▶ EXERCISE REQUIREMENTS: Output only the lines below that start at the line containing "- **Modifying column" and end at the line containing "- **Time of", with both ends kept.

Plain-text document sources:

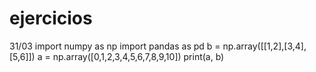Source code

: # ejercicios
31/03
import numpy as np
import pandas as pd
b = np.array([[1,2],[3,4],[5,6]])
a = np.array([0,1,2,3,4,5,6,7,8,9,10])
print(a, b)
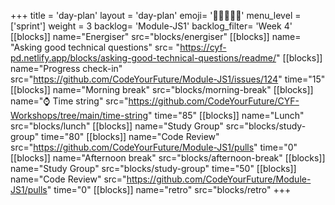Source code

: +++
title = 'day-plan'
layout = 'day-plan'
emoji= '🧑🏽‍🤝‍🧑🏽'
menu_level = ['sprint']
weight = 3
backlog= 'Module-JS1'
backlog_filter= 'Week 4'
[[blocks]]
name="Energiser"
src="blocks/energiser"
[[blocks]]
name= "Asking good technical questions"
src= "https://cyf-pd.netlify.app/blocks/asking-good-technical-questions/readme/"
[[blocks]]
name="Progress check-in"
src="https://github.com/CodeYourFuture/Module-JS1/issues/124"
time="15"
[[blocks]]
name="Morning break"
src="blocks/morning-break"
[[blocks]]
name="⌚ Time string"
src="https://github.com/CodeYourFuture/CYF-Workshops/tree/main/time-string"
time="85"
[[blocks]]
name="Lunch"
src="blocks/lunch"
[[blocks]]
name="Study Group"
src="blocks/study-group"
time="80"
[[blocks]]
name="Code Review"
src="https://github.com/CodeYourFuture/Module-JS1/pulls"
time="0"
[[blocks]]
name="Afternoon break"
src="blocks/afternoon-break"
[[blocks]]
name="Study Group"
src="blocks/study-group"
time="50"
[[blocks]]
name="Code Review"
src="https://github.com/CodeYourFuture/Module-JS1/pulls"
time="0"
[[blocks]]
name="retro"
src="blocks/retro"
+++
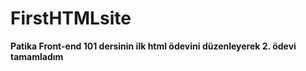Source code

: # FirstHTMLsite

**Patika Front-end 101 dersinin ilk html ödevini düzenleyerek 2. ödevi tamamladım**
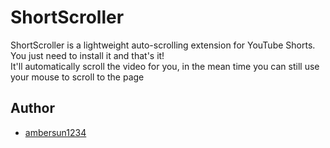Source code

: # ShortScroller
ShortScroller is a lightweight auto-scrolling extension for YouTube Shorts. You just need to install it and that's it!\
It'll automatically scroll the video for you, in the mean time you can still use your mouse to scroll to the page

## Author
+ [ambersun1234](https://github.com/ambersun1234)

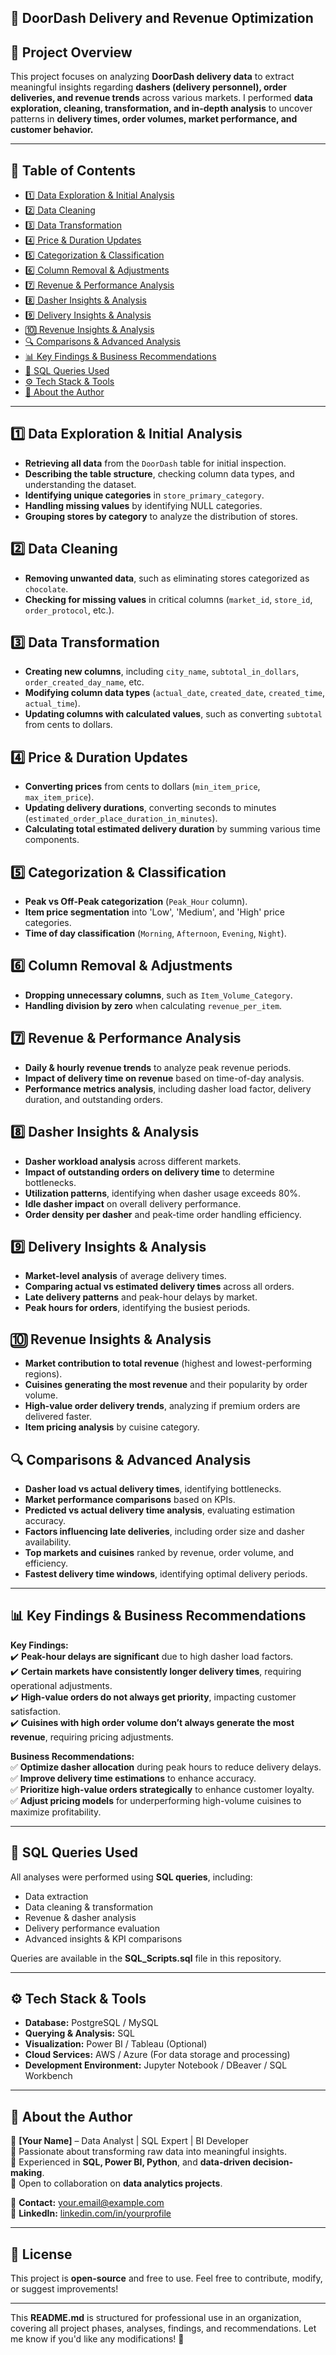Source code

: ## 📌 **DoorDash Delivery and Revenue Optimization**  

## 📌 **Project Overview**  
This project focuses on analyzing **DoorDash delivery data** to extract meaningful insights regarding **dashers (delivery personnel), order deliveries, and revenue trends** across various markets. I performed **data exploration, cleaning, transformation, and in-depth analysis** to uncover patterns in **delivery times, order volumes, market performance, and customer behavior.**  

---

## 📂 **Table of Contents**  
- [1️⃣ Data Exploration & Initial Analysis](#1️⃣-data-exploration--initial-analysis)  
- [2️⃣ Data Cleaning](#2️⃣-data-cleaning)  
- [3️⃣ Data Transformation](#3️⃣-data-transformation)  
- [4️⃣ Price & Duration Updates](#4️⃣-price--duration-updates)  
- [5️⃣ Categorization & Classification](#5️⃣-categorization--classification)  
- [6️⃣ Column Removal & Adjustments](#6️⃣-column-removal--adjustments)  
- [7️⃣ Revenue & Performance Analysis](#7️⃣-revenue--performance-analysis)  
- [8️⃣ Dasher Insights & Analysis](#8️⃣-dasher-insights--analysis)  
- [9️⃣ Delivery Insights & Analysis](#9️⃣-delivery-insights--analysis)  
- [🔟 Revenue Insights & Analysis](#🔟-revenue-insights--analysis)  
- [🔍 Comparisons & Advanced Analysis](#-comparisons--advanced-analysis)  
- [📊 Key Findings & Business Recommendations](#-key-findings--business-recommendations)  
- [📜 SQL Queries Used](#-sql-queries-used)  
- [⚙️ Tech Stack & Tools](#️-tech-stack--tools)  
- [📌 About the Author](#-about-the-author)  

---

## 1️⃣ **Data Exploration & Initial Analysis**  
- **Retrieving all data** from the `DoorDash` table for initial inspection.  
- **Describing the table structure**, checking column data types, and understanding the dataset.  
- **Identifying unique categories** in `store_primary_category`.  
- **Handling missing values** by identifying NULL categories.  
- **Grouping stores by category** to analyze the distribution of stores.  

## 2️⃣ **Data Cleaning**  
- **Removing unwanted data**, such as eliminating stores categorized as `chocolate`.  
- **Checking for missing values** in critical columns (`market_id`, `store_id`, `order_protocol`, etc.).  

## 3️⃣ **Data Transformation**  
- **Creating new columns**, including `city_name`, `subtotal_in_dollars`, `order_created_day_name`, etc.  
- **Modifying column data types** (`actual_date`, `created_date`, `created_time`, `actual_time`).  
- **Updating columns with calculated values**, such as converting `subtotal` from cents to dollars.  

## 4️⃣ **Price & Duration Updates**  
- **Converting prices** from cents to dollars (`min_item_price`, `max_item_price`).  
- **Updating delivery durations**, converting seconds to minutes (`estimated_order_place_duration_in_minutes`).  
- **Calculating total estimated delivery duration** by summing various time components.  

## 5️⃣ **Categorization & Classification**  
- **Peak vs Off-Peak categorization** (`Peak_Hour` column).  
- **Item price segmentation** into 'Low', 'Medium', and 'High' price categories.  
- **Time of day classification** (`Morning`, `Afternoon`, `Evening`, `Night`).  

## 6️⃣ **Column Removal & Adjustments**  
- **Dropping unnecessary columns**, such as `Item_Volume_Category`.  
- **Handling division by zero** when calculating `revenue_per_item`.  

## 7️⃣ **Revenue & Performance Analysis**  
- **Daily & hourly revenue trends** to analyze peak revenue periods.  
- **Impact of delivery time on revenue** based on time-of-day analysis.  
- **Performance metrics analysis**, including dasher load factor, delivery duration, and outstanding orders.  

## 8️⃣ **Dasher Insights & Analysis**  
- **Dasher workload analysis** across different markets.  
- **Impact of outstanding orders on delivery time** to determine bottlenecks.  
- **Utilization patterns**, identifying when dasher usage exceeds 80%.  
- **Idle dasher impact** on overall delivery performance.  
- **Order density per dasher** and peak-time order handling efficiency.  

## 9️⃣ **Delivery Insights & Analysis**  
- **Market-level analysis** of average delivery times.  
- **Comparing actual vs estimated delivery times** across all orders.  
- **Late delivery patterns** and peak-hour delays by market.  
- **Peak hours for orders**, identifying the busiest periods.  

## 🔟 **Revenue Insights & Analysis**  
- **Market contribution to total revenue** (highest and lowest-performing regions).  
- **Cuisines generating the most revenue** and their popularity by order volume.  
- **High-value order delivery trends**, analyzing if premium orders are delivered faster.  
- **Item pricing analysis** by cuisine category.  

## 🔍 **Comparisons & Advanced Analysis**  
- **Dasher load vs actual delivery times**, identifying bottlenecks.  
- **Market performance comparisons** based on KPIs.  
- **Predicted vs actual delivery time analysis**, evaluating estimation accuracy.  
- **Factors influencing late deliveries**, including order size and dasher availability.  
- **Top markets and cuisines** ranked by revenue, order volume, and efficiency.  
- **Fastest delivery time windows**, identifying optimal delivery periods.  

---

## 📊 **Key Findings & Business Recommendations**  
**Key Findings:**  
✔️ **Peak-hour delays are significant** due to high dasher load factors.  
✔️ **Certain markets have consistently longer delivery times**, requiring operational adjustments.  
✔️ **High-value orders do not always get priority**, impacting customer satisfaction.  
✔️ **Cuisines with high order volume don’t always generate the most revenue**, requiring pricing adjustments.  

**Business Recommendations:**  
✅ **Optimize dasher allocation** during peak hours to reduce delivery delays.  
✅ **Improve delivery time estimations** to enhance accuracy.  
✅ **Prioritize high-value orders strategically** to enhance customer loyalty.  
✅ **Adjust pricing models** for underperforming high-volume cuisines to maximize profitability.  

---

## 📜 **SQL Queries Used**  
All analyses were performed using **SQL queries**, including:  
- Data extraction  
- Data cleaning & transformation  
- Revenue & dasher analysis  
- Delivery performance evaluation  
- Advanced insights & KPI comparisons  

Queries are available in the **SQL_Scripts.sql** file in this repository.  

---

## ⚙️ **Tech Stack & Tools**  
- **Database:** PostgreSQL / MySQL  
- **Querying & Analysis:** SQL  
- **Visualization:** Power BI / Tableau (Optional)  
- **Cloud Services:** AWS / Azure (For data storage and processing)  
- **Development Environment:** Jupyter Notebook / DBeaver / SQL Workbench  

---

## 📌 **About the Author**  
👋 **[Your Name]** – Data Analyst | SQL Expert | BI Developer  
🔹 Passionate about transforming raw data into meaningful insights.  
🔹 Experienced in **SQL, Power BI, Python**, and **data-driven decision-making**.  
🔹 Open to collaboration on **data analytics projects**.  

📧 **Contact:** your.email@example.com  
🔗 **LinkedIn:** [linkedin.com/in/yourprofile](https://linkedin.com/in/yourprofile)  

---

## 📜 **License**  
This project is **open-source** and free to use. Feel free to contribute, modify, or suggest improvements!  

---

This **README.md** is structured for professional use in an organization, covering all project phases, analyses, findings, and recommendations. Let me know if you'd like any modifications! 🚀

▶ ANSWER BOX:
- **Modifying column data types** (`actual_date`, `created_date`, `created_time`, `actual_time`).  
- **Updating columns with calculated values**, such as converting `subtotal` from cents to dollars.  

## 4️⃣ **Price & Duration Updates**  
- **Converting prices** from cents to dollars (`min_item_price`, `max_item_price`).  
- **Updating delivery durations**, converting seconds to minutes (`estimated_order_place_duration_in_minutes`).  
- **Calculating total estimated delivery duration** by summing various time components.  

## 5️⃣ **Categorization & Classification**  
- **Peak vs Off-Peak categorization** (`Peak_Hour` column).  
- **Item price segmentation** into 'Low', 'Medium', and 'High' price categories.  
- **Time of day classification** (`Morning`, `Afternoon`, `Evening`, `Night`).  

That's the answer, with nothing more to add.